- Developer: Ivan Mackintosh
- Publisher: Red Rat Software
- Composer: Richard Munns
- Platform: Atari 8-bit
- Release: 1986
- Genre: Action-adventure

= Crumble's Crisis =

1986 video game

Crumble's Crisis is an action-adventure video game written by Ivan Mackintosh and published by Red Rat Software in 1986 for Atari 8-bit computers. This is the first game in a trilogy of Captain Crumble's adventures, followed by Space Lobsters and Time Runner.

==Plot==
Dozens of alien Fuzzie's have escaped from the inter-galactic zoo. Captain Crumble has to search all the five levels of the multiverse to find and snare the Fuzzies in the containment cages.

==Gameplay==

Captain Crumble put his first Fuzzy in a cage.

Crumble's Crisis is a flip-screen action-adventure game in which the player controlling Captain Crumble equipped with a jet backpack flies through maze-like levels, dodges hostile fauna and searches for escaped zoo creatures.
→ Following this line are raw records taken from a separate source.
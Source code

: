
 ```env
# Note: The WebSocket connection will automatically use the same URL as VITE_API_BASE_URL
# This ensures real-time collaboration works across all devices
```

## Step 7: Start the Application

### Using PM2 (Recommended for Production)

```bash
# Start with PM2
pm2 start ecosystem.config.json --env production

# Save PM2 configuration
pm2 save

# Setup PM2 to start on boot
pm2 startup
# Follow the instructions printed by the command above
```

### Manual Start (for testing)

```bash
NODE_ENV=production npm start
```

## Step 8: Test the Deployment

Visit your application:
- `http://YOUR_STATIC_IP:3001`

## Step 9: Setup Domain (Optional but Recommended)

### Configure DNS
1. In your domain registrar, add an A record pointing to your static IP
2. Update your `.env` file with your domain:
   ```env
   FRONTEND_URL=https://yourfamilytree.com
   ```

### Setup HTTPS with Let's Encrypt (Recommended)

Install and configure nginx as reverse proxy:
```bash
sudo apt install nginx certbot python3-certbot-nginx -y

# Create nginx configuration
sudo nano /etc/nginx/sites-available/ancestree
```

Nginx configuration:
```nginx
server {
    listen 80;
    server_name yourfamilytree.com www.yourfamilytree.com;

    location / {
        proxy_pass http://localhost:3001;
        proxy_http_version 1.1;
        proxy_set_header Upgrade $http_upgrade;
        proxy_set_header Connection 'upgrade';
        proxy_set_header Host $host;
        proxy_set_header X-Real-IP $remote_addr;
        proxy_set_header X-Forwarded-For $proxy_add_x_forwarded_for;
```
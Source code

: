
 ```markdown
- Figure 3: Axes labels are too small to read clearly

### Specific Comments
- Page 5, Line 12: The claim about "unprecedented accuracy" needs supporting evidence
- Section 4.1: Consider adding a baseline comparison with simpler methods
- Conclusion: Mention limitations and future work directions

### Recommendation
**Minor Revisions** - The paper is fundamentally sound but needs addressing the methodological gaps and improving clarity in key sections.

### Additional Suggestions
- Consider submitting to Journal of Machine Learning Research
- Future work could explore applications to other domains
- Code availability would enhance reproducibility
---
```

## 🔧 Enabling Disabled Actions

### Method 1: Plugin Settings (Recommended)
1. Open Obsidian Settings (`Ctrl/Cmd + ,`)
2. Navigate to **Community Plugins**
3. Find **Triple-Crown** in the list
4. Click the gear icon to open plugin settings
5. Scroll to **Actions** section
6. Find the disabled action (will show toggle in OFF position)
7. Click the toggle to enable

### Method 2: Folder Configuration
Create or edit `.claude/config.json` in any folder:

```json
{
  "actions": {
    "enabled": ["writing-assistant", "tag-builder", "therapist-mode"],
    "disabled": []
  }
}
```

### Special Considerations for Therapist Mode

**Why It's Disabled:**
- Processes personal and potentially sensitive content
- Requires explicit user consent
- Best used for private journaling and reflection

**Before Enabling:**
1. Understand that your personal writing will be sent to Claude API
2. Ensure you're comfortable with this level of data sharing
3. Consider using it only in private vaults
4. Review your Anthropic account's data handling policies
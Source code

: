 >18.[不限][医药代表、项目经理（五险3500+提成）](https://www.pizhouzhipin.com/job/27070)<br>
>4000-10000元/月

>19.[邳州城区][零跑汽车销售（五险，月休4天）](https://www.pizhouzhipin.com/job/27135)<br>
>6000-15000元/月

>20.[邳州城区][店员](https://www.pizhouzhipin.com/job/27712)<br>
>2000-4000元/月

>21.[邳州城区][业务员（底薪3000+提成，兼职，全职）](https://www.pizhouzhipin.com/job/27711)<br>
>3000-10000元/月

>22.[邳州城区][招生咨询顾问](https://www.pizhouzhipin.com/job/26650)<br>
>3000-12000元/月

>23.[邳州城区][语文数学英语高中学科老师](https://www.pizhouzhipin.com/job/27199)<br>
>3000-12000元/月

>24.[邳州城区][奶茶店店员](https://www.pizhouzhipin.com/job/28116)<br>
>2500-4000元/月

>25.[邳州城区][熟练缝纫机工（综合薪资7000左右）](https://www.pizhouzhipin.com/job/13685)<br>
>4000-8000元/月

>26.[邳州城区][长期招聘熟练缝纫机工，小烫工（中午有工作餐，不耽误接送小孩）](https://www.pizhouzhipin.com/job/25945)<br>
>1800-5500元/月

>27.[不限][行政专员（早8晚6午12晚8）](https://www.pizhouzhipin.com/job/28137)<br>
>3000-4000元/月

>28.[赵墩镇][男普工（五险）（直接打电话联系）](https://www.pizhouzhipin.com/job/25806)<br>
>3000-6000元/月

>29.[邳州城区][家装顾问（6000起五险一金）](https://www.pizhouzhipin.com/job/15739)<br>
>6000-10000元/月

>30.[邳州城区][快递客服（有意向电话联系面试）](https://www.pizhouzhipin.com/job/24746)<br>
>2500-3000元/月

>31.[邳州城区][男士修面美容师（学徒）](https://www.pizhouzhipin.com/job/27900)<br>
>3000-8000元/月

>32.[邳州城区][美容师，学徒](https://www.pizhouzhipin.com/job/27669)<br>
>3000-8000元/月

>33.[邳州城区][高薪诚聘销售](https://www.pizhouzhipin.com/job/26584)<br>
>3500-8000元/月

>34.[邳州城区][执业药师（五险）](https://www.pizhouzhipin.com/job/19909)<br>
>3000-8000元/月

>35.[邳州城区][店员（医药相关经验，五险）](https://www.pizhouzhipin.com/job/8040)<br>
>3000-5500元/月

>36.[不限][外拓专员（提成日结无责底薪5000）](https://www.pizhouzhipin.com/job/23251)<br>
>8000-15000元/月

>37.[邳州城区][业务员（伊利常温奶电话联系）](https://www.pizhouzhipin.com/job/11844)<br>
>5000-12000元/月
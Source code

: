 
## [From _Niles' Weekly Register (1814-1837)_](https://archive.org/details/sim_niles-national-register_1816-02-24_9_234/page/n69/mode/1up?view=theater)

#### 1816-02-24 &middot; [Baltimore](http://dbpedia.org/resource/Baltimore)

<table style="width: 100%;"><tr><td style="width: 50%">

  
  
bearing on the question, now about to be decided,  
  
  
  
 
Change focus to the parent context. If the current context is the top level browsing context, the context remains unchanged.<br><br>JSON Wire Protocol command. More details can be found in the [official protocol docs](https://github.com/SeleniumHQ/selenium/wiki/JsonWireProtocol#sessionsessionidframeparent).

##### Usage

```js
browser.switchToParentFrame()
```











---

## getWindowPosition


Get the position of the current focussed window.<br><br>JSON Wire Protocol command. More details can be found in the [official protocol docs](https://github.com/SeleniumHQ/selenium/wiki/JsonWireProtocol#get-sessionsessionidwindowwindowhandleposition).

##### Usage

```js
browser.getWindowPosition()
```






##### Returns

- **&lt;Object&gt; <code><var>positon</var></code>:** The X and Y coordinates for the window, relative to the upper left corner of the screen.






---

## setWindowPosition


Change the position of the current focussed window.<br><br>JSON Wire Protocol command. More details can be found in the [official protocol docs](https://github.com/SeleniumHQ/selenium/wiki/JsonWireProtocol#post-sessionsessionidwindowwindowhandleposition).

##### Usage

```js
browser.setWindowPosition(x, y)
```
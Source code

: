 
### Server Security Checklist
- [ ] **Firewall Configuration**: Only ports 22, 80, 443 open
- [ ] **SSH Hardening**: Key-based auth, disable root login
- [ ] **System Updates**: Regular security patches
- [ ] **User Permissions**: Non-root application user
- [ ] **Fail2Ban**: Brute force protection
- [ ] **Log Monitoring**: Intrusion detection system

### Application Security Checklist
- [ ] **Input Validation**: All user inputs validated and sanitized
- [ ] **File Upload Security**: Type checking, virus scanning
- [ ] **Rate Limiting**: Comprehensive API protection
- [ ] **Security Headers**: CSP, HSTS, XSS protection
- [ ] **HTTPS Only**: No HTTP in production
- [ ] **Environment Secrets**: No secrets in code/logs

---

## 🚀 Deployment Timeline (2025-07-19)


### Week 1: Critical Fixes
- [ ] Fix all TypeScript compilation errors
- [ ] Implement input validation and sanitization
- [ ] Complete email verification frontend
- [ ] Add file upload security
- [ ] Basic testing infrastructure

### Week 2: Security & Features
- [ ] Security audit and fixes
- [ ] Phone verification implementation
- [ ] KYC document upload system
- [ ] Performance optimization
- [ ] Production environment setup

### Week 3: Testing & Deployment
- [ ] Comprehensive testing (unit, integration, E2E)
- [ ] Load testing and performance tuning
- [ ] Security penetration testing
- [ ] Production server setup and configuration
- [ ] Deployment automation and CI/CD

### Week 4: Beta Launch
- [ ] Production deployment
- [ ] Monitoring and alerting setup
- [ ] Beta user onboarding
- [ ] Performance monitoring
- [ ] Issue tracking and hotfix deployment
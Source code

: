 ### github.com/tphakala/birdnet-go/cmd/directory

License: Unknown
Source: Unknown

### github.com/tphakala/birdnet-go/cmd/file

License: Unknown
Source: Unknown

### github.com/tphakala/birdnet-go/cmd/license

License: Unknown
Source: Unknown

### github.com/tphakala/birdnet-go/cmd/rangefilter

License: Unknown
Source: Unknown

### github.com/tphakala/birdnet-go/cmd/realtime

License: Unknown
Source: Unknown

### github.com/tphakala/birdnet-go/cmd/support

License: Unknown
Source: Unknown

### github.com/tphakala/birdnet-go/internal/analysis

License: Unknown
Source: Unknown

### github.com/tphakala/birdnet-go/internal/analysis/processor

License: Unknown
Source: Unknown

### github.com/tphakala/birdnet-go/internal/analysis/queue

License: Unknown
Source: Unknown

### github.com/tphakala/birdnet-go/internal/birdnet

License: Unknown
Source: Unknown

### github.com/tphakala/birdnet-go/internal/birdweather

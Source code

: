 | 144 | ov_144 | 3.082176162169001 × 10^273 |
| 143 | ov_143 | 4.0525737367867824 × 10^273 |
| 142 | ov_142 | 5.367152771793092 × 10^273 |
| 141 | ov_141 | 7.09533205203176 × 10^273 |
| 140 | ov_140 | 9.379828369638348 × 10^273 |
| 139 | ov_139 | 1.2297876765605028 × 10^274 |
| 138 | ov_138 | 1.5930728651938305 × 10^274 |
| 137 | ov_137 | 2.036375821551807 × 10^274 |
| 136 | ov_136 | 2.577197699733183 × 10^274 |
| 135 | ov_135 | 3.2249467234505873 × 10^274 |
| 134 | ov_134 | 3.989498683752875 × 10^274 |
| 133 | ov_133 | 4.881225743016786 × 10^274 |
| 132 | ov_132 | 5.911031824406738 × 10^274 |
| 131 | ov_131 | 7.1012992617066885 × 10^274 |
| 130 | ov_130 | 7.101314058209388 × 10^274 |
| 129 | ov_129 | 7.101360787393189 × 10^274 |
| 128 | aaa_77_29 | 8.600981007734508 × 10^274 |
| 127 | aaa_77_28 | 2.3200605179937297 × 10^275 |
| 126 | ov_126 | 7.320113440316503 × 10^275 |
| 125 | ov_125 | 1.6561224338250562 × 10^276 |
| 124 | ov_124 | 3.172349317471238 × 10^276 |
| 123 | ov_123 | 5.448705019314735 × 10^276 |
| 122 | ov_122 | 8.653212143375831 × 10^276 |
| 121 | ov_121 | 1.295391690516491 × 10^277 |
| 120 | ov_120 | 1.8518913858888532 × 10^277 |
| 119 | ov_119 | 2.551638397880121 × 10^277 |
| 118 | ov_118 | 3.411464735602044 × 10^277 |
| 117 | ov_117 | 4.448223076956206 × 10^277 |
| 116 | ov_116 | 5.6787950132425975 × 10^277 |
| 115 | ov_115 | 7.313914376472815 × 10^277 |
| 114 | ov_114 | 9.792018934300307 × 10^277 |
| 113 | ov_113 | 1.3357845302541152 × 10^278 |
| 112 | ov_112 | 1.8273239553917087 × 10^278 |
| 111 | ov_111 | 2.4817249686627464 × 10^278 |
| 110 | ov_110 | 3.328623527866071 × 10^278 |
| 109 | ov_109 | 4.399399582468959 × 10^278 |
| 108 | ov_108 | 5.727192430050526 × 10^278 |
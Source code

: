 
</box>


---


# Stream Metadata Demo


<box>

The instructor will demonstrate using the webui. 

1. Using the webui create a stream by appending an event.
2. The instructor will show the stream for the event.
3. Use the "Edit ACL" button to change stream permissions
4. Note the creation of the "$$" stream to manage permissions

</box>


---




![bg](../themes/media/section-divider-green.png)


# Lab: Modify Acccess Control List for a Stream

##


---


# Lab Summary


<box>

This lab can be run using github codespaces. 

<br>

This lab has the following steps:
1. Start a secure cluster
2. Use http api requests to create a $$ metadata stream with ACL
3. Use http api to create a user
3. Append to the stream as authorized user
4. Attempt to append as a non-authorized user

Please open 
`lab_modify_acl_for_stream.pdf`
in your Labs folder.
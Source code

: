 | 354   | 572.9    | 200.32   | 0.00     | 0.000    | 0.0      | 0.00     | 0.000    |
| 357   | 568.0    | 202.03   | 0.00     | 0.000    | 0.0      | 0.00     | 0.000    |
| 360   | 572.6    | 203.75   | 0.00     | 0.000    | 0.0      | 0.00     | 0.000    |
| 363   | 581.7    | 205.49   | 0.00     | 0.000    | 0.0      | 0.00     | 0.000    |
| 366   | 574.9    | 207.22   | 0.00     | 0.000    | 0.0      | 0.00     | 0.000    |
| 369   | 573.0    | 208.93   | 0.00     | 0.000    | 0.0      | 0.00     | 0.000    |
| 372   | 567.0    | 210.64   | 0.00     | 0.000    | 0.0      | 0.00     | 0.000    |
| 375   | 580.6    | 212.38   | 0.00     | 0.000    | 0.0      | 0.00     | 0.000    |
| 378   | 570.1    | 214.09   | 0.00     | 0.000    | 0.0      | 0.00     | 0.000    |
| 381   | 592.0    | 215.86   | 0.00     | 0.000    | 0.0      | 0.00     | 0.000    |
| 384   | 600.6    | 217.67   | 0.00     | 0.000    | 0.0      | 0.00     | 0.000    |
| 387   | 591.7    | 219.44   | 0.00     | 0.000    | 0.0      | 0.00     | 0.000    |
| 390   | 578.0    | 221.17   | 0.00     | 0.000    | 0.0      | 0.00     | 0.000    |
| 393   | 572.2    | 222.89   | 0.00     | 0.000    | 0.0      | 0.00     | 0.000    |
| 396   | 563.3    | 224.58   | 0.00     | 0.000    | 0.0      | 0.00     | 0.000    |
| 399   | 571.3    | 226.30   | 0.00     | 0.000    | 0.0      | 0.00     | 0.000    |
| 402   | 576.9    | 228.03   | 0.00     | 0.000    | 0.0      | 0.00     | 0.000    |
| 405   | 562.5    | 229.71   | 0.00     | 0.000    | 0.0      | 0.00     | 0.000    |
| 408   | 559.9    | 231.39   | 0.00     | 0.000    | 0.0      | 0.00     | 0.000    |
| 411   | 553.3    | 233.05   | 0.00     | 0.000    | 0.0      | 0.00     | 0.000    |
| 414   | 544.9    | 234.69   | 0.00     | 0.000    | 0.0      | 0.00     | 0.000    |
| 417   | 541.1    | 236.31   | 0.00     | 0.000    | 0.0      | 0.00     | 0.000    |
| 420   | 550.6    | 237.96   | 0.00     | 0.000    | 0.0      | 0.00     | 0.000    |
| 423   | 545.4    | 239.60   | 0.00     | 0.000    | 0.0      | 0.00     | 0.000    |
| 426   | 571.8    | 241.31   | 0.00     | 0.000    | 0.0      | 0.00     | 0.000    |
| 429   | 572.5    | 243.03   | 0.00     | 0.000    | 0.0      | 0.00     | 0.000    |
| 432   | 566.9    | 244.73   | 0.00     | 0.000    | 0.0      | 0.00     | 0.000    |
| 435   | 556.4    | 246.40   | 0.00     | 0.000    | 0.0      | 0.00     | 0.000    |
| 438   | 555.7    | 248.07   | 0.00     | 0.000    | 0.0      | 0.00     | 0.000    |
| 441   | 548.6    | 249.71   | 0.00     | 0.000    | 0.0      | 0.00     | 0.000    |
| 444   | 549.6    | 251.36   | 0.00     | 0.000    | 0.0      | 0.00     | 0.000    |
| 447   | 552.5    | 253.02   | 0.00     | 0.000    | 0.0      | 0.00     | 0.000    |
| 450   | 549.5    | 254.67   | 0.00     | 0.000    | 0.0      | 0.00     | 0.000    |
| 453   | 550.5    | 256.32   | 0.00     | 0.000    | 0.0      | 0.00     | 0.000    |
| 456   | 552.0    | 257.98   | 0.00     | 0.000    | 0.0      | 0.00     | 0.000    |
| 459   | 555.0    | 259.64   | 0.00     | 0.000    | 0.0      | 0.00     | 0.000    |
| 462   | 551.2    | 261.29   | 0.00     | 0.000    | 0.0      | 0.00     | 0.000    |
There are 5 unique zones to search, each containing 6 hiding Fuzzies. The player has only one life and if they touch any wall or enemy, it will deplete the suit's energy, but it can be recovered by collecting energy packs. As in Space Lobsters - the action takes place in a shrunken window - about 1/2 of the game screen, while the rest of it is filled with decorations and cages showing the number of captured Fuzzies.

==Reception==
Crumble's Crisis received very positive reviews. In the review for Page 6 magazine, Jim Short found the game's graphics, sound, animation and gameplay "truly astounding". He also praised "a stunning comic title screen and accompanying music." Similarly, Niels Reynolds, who reviewed the game for Atari User magazine, rated it at 8 points overall, including a 9 out of 10 points for playability.